Ah, I think what you saw was the Goretex rain coat. The CEMS combat coat is identical to the IECS coat except in CADPAT.

Did it look like this?


----------



## McG (23 Mar 2005)

That rain jacket is probably what I saw.  You've got some blue stuff on it though, better get it cleaned.  ;D

The ICE coat is CADPAT and is standard issue to the regular force now (at least out west it is).   The previous IECS coat was not CADPAT and had a few other differences from its replacement (no fleece hand pockets). Is your CEMS coat our ICE coat?


----------



## Inch (23 Mar 2005)

MCG said:
			
		

> That rain jacket is probably what I saw.   You've got some blue stuff on it though, better get it cleaned.   ;D
> 
> The ICE coat is CADPAT and is standard issue to the regular force now (at least out west it is).   The previous IECS coat was not CADPAT and had a few other differences from its replacement (no fleece hand pockets). Is your CEMS coat our ICE coat?



Yep, they're the same coat, come to think of it, ours is called ICE too but was issued under the CEMS program. Damn acronyms!

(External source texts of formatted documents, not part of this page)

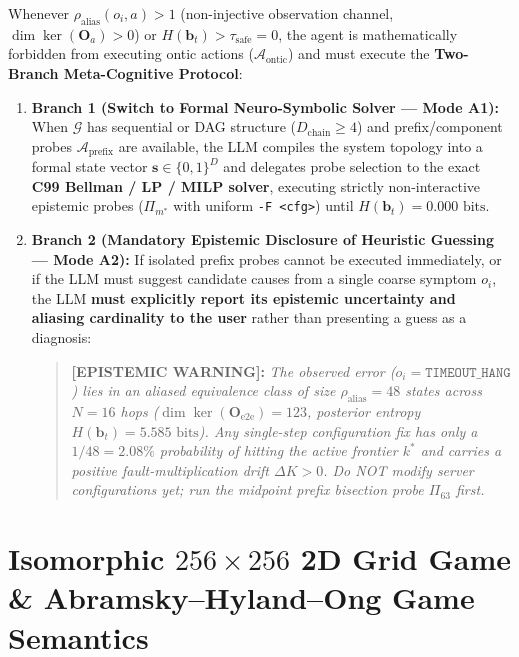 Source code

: \documentclass[11pt,a4paper]{article}
\theoremstyle{definition}
\theoremstyle{remark}
\begin{document}
Whenever $\rho_{\text{alias}}(o_i, a) > 1$ (non-injective observation channel, $\dim\ker(\mathbf{O}_a) > 0$) or $H(\bm{b}_t) > \tau_{\text{safe}} = 0$, the agent is mathematically forbidden from executing ontic actions ($\mathcal{A}_{\text{ontic}}$) and must execute the \textbf{Two-Branch Meta-Cognitive Protocol}:

\begin{enumerate}
    \item \textbf{Branch 1 (Switch to Formal Neuro-Symbolic Solver --- Mode A1):}
    When $\mathcal{G}$ has sequential or DAG structure ($D_{\text{chain}} \ge 4$) and prefix/component probes $\mathcal{A}_{\text{prefix}}$ are available, the LLM compiles the system topology into a formal state vector $\bm{s} \in \{0,1\}^D$ and delegates probe selection to the exact \textbf{C99 Bellman / LP / MILP solver}, executing strictly non-interactive epistemic probes ($\Pi_{m^*}$ with uniform \texttt{-F <cfg>}) until $H(\bm{b}_t) = 0.000\text{ bits}$.
    \item \textbf{Branch 2 (Mandatory Epistemic Disclosure of Heuristic Guessing --- Mode A2):}
    If isolated prefix probes cannot be executed immediately, or if the LLM must suggest candidate causes from a single coarse symptom $o_i$, the LLM \textbf{must explicitly report its epistemic uncertainty and aliasing cardinality to the user} rather than presenting a guess as a diagnosis:
    \begin{quote}
        \small\textbf{[EPISTEMIC WARNING]:} \textit{The observed error ($o_i = \texttt{TIMEOUT\_HANG}$) lies in an aliased equivalence class of size $\rho_{\text{alias}} = 48$ states across $N=16$ hops ($\dim\ker(\mathbf{O}_{\text{e2e}}) = 123$, posterior entropy $H(\bm{b}_t) = 5.585\text{ bits}$). Any single-step configuration fix has only a $1/48 = 2.08\%$ probability of hitting the active frontier $k^*$ and carries a positive fault-multiplication drift $\Delta K > 0$. Do NOT modify server configurations yet; run the midpoint prefix bisection probe $\Pi_{63}$ first.}
    \end{quote}
\end{enumerate}

\section{Isomorphic $256 \times 256$ 2D Grid Game \& Abramsky--Hyland--Ong Game Semantics}
\end{document}
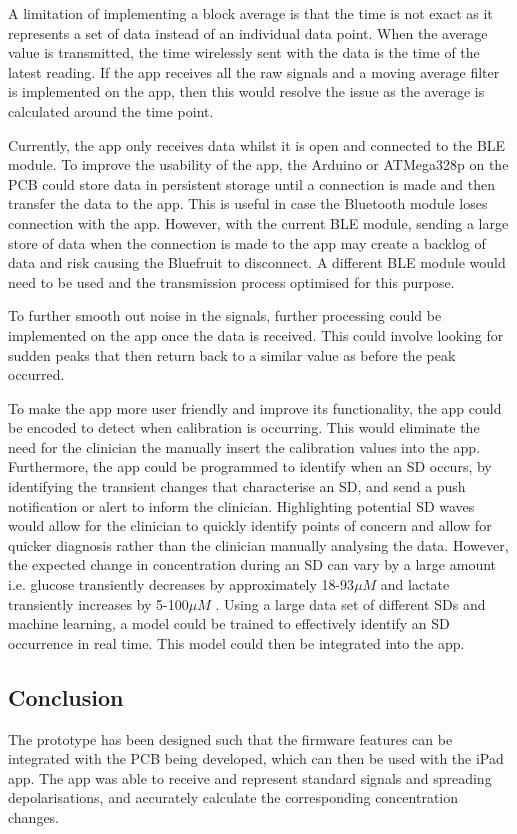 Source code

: A limitation of implementing a block average is that the time is not exact as it represents a set of data instead of an individual data point. When the average value is transmitted, the time wirelessly sent with the data is the time of the latest reading. If the app receives all the raw signals and a moving average filter is implemented on the app, then this would resolve the issue as the average is calculated around the time point.

Currently, the app only receives data whilst it is open and connected to the BLE module. To improve the usability of the app, the Arduino or ATMega328p on the PCB could store data in persistent storage until a connection is made and then transfer the data to the app. This is useful in case the Bluetooth module loses connection with the app. However, with the current BLE module, sending a large store of data when the connection is made to the app may create a backlog of data and risk causing the Bluefruit to disconnect. A different BLE module would need to be used and the transmission process optimised for this purpose.

To further smooth out noise in the signals, further processing could be implemented on the app once the data is received. This could involve looking for sudden peaks that then return back to a similar value as before the peak occurred. 

To make the app more user friendly and improve its functionality, the app could be encoded to detect when calibration is occurring. This would eliminate the need for the clinician the manually insert the calibration values into the app. Furthermore, the app could be programmed to identify when an SD occurs, by identifying the transient changes that characterise an SD, and send a push notification or alert to inform the clinician. Highlighting potential SD waves would allow for the clinician to quickly identify points of concern and allow for quicker diagnosis rather than the clinician manually analysing the data. However, the expected change in concentration during an SD can vary by a large amount i.e. glucose transiently decreases by approximately 18-93$\mu M$ and lactate transiently increases by 5-100$\mu M$ \cite{Rogers2017}. Using a large data set of different SDs and machine learning, a model could be trained to effectively identify an SD occurrence in real time. This model could then be integrated into the app.


\subsection{Conclusion}
The prototype has been designed such that the firmware features can be integrated with the PCB being developed, which can then be used with the iPad app. The app was able to receive and represent standard signals and spreading depolarisations, and accurately calculate the corresponding concentration changes. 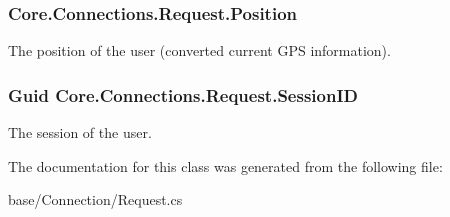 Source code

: \subsubsection[{Position}]{ Core.\+Connections.\+Request.\+Position}\label{classCore_1_1Connections_1_1Request_a1aaa165e5028fe5a7baab44d6306cbee}


The position of the user (converted current G\+P\+S information). 

\hypertarget{classCore_1_1Connections_1_1Request_a19082721a0c3785a77691cb3bec7dd42}{}
\subsubsection[{Session\+I\+D}]{\setlength{\rightskip}{0pt plus 5cm}Guid Core.\+Connections.\+Request.\+Session\+I\+D}\label{classCore_1_1Connections_1_1Request_a19082721a0c3785a77691cb3bec7dd42}


The session of the user. 



The documentation for this class was generated from the following file\+:\begin{DoxyCompactItemize}
\item 
base/\+Connection/Request.\+cs\end{DoxyCompactItemize}
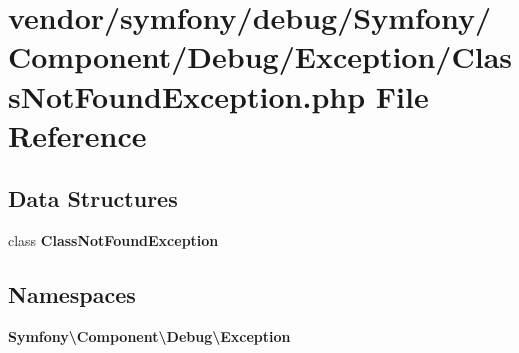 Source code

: \section{vendor/symfony/debug/\+Symfony/\+Component/\+Debug/\+Exception/\+Class\+Not\+Found\+Exception.php File Reference}
\label{symfony_2debug_2_symfony_2_component_2_debug_2_exception_2_class_not_found_exception_8php}
\subsection*{Data Structures}
\begin{DoxyCompactItemize}
\item 
class {\bf Class\+Not\+Found\+Exception}
\end{DoxyCompactItemize}
\subsection*{Namespaces}
\begin{DoxyCompactItemize}
\item 
 {\bf Symfony\textbackslash{}\+Component\textbackslash{}\+Debug\textbackslash{}\+Exception}
\end{DoxyCompactItemize}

Believe me, I'd clean it if I could. I don't know many people that actually like it.


----------



## Scoobie Newbie (24 Mar 2005)

I just did a tour with CTS and listened and asked some questions.  The army and air force are now (as we have seen) combining certain articles of clothing in order to cut cost and increase production.  By modify certain clothing to an acceptable standard for both they hope to achieve greater production at reduced cost.  Most notably this is seen with the latest issue of cmbts with the buttons covered and will be seen with the wet/heat wear, the gortex rain suit.  They weren't sure as to whether they should forgo the rain pants for the time being and focus on the rain jacket but all of us on the tour told them that should be the focus.  There is also development in the helicopter 2 piece nomex pant/jacket and a correlation to LAV crew suits which will be the same down the road.


----------



## BernDawg (24 Mar 2005)

An interesting side note:  I went to clothing stores to draw my intermediate weight ICE pants and was mistakenly issued the hot weather ground crew pants.  The legs zip off to become shorts!  All in CADPAT too!  I had to take them back though because they won't do me any good in Alert.  The Supply Guy told me that they didn't know if the ground crews were going to be allowed to wear them.  Go figure eh?


----------